» RECORDS SUPPLIED:
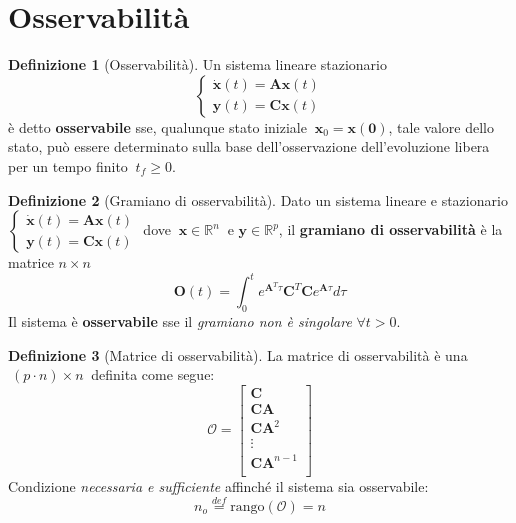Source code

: \documentclass[a4paper]{article}
\newcommand{\numberset}{\mathbb}
\newcommand{\R}{\numberset{R}}
\renewcommand{\vec}{\bm}
\theoremstyle{definition}
\newtheorem{defn}{Definizione}[subsection]
\begin{document}
			\newpage
			
	\section{Osservabilità}
		\begin{defn}[Osservabilità]
			Un sistema lineare stazionario
			\[
				\begin{cases}
					\dot{\vec{x}}(t) = \vec{A}\vec{x}(t) \\
					\vec{y}(t) = \vec{C}\vec{x}(t)
				\end{cases}
			\]
			è detto \textbf{osservabile} sse, qualunque stato iniziale $ \ \vec{x}_0 = \vec{x}(\vec{0}) $, tale valore dello stato, può essere determinato sulla base dell'osservazione dell'evoluzione libera per un tempo finito $ \ t_f\geq 0 $.
		\end{defn}
		
		\begin{defn}[Gramiano di osservabilità]
			Dato un sistema lineare e stazionario $ \begin{cases}
				\dot{\vec{x}}(t) = \vec{A}\vec{x}(t) \\
				\vec{y}(t) = \vec{C}\vec{x}(t)
			\end{cases} $
			 dove $\ \vec{x} \in \R^n \ $ e $ \vec{y} \in \R^p $, il \textbf{gramiano di osservabilità} è la matrice $ n\times n $
			 \[
				 \vec{O}(t) = \int_0^t e^{\vec{A}^T\tau}\vec{C}^T\vec{C}e^{\vec{A}\tau}d\tau
			 \]
			 Il sistema è \textbf{osservabile} sse il \textit{gramiano non è singolare} $ \forall t > 0 $.
		\end{defn}
		
		\begin{defn}[Matrice di osservabilità]
			La matrice di osservabilità è una $\ (p\cdot n)\times n\  $ definita come segue:
			\[
				\mathcal{O} =
				\begin{bmatrix}
					\vec{C} \\\vec{C}\vec{A} \\ \vec{C}\vec{A}^2 \\ \vdots \\ \vec{C}\vec{A}^{n-1} \\
				\end{bmatrix}
			\]
			Condizione \textit{necessaria e sufficiente} affinché il sistema sia osservabile:
			\[
				n_o \stackrel{def}{=} \text{rango}(\mathcal{O}) = n
			\]
		\end{defn}
		
\end{document}
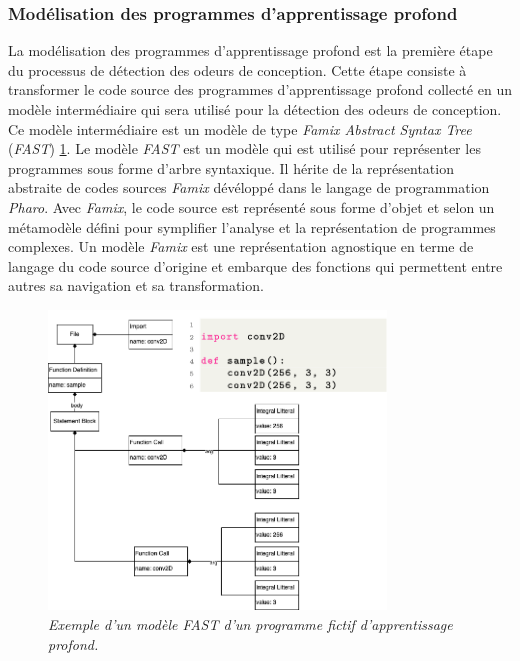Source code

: \subsubsection{Modélisation des programmes d'apprentissage profond}
\label{sec:Meta-modélisation des programmes d'apprentissage profond}
La modélisation des programmes d'apprentissage profond est la première
étape du processus de détection des odeurs de conception. Cette étape consiste à transformer le code source des programmes
d'apprentissage profond collecté en un modèle intermédiaire qui sera utilisé pour la
détection des odeurs de conception. Ce modèle intermédiaire est un modèle de
type \emph{Famix Abstract Syntax Tree} (\emph{FAST}) \ref{fig:fast}. Le modèle \emph{FAST} est un modèle qui
est utilisé pour représenter les programmes sous forme d'arbre syntaxique. Il
hérite de la représentation abstraite de codes sources \emph{Famix} dévéloppé
dans le langage de programmation \emph{Pharo}. Avec \emph{Famix}, le code
source est représenté sous forme d'objet et selon un métamodèle défini pour symplifier l'analyse et
la représentation de programmes complexes. Un modèle \emph{Famix} est une
représentation agnostique en terme de langage du code source d'origine et embarque des
fonctions qui permettent entre autres sa navigation et sa transformation.\\

\begin{figure}[h]
  \centering
  \includegraphics[width=0.8\textwidth]{figure/fast.png}
  \caption{\emph{Exemple d'un modèle \emph{FAST} d'un programme fictif d'apprentissage profond.}}
  \label{fig:fast}
\end{figure}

» ASSIGNED TASK: Write out each line of the data exactly; the images should be left out.

» SOLUTION:
Source code

: \documentclass[a4paper]{article}
\newcommand{\numberset}{\mathbb}
\newcommand{\R}{\numberset{R}}
\renewcommand{\vec}{\bm}
\theoremstyle{definition}
\newtheorem{defn}{Definizione}[subsection]
\begin{document}
			\newpage
			
	\section{Osservabilità}
		\begin{defn}[Osservabilità]
			Un sistema lineare stazionario
			\[
				\begin{cases}
					\dot{\vec{x}}(t) = \vec{A}\vec{x}(t) \\
					\vec{y}(t) = \vec{C}\vec{x}(t)
				\end{cases}
			\]
			è detto \textbf{osservabile} sse, qualunque stato iniziale $ \ \vec{x}_0 = \vec{x}(\vec{0}) $, tale valore dello stato, può essere determinato sulla base dell'osservazione dell'evoluzione libera per un tempo finito $ \ t_f\geq 0 $.
		\end{defn}
		
		\begin{defn}[Gramiano di osservabilità]
			Dato un sistema lineare e stazionario $ \begin{cases}
				\dot{\vec{x}}(t) = \vec{A}\vec{x}(t) \\
				\vec{y}(t) = \vec{C}\vec{x}(t)
			\end{cases} $
			 dove $\ \vec{x} \in \R^n \ $ e $ \vec{y} \in \R^p $, il \textbf{gramiano di osservabilità} è la matrice $ n\times n $
			 \[
				 \vec{O}(t) = \int_0^t e^{\vec{A}^T\tau}\vec{C}^T\vec{C}e^{\vec{A}\tau}d\tau
			 \]
			 Il sistema è \textbf{osservabile} sse il \textit{gramiano non è singolare} $ \forall t > 0 $.
		\end{defn}
		
		\begin{defn}[Matrice di osservabilità]
			La matrice di osservabilità è una $\ (p\cdot n)\times n\  $ definita come segue:
			\[
				\mathcal{O} =
				\begin{bmatrix}
					\vec{C} \\\vec{C}\vec{A} \\ \vec{C}\vec{A}^2 \\ \vdots \\ \vec{C}\vec{A}^{n-1} \\
				\end{bmatrix}
			\]
			Condizione \textit{necessaria e sufficiente} affinché il sistema sia osservabile:
			\[
				n_o \stackrel{def}{=} \text{rango}(\mathcal{O}) = n
			\]
		\end{defn}
		
\end{document}
Source code

: \subsubsection{Modélisation des programmes d'apprentissage profond}
\label{sec:Meta-modélisation des programmes d'apprentissage profond}
La modélisation des programmes d'apprentissage profond est la première
étape du processus de détection des odeurs de conception. Cette étape consiste à transformer le code source des programmes
d'apprentissage profond collecté en un modèle intermédiaire qui sera utilisé pour la
détection des odeurs de conception. Ce modèle intermédiaire est un modèle de
type \emph{Famix Abstract Syntax Tree} (\emph{FAST}) \ref{fig:fast}. Le modèle \emph{FAST} est un modèle qui
est utilisé pour représenter les programmes sous forme d'arbre syntaxique. Il
hérite de la représentation abstraite de codes sources \emph{Famix} dévéloppé
dans le langage de programmation \emph{Pharo}. Avec \emph{Famix}, le code
source est représenté sous forme d'objet et selon un métamodèle défini pour symplifier l'analyse et
la représentation de programmes complexes. Un modèle \emph{Famix} est une
représentation agnostique en terme de langage du code source d'origine et embarque des
fonctions qui permettent entre autres sa navigation et sa transformation.\\

\begin{figure}[h]
  \centering
  \includegraphics[width=0.8\textwidth]{figure/fast.png}
  \caption{\emph{Exemple d'un modèle \emph{FAST} d'un programme fictif d'apprentissage profond.}}
  \label{fig:fast}
\end{figure}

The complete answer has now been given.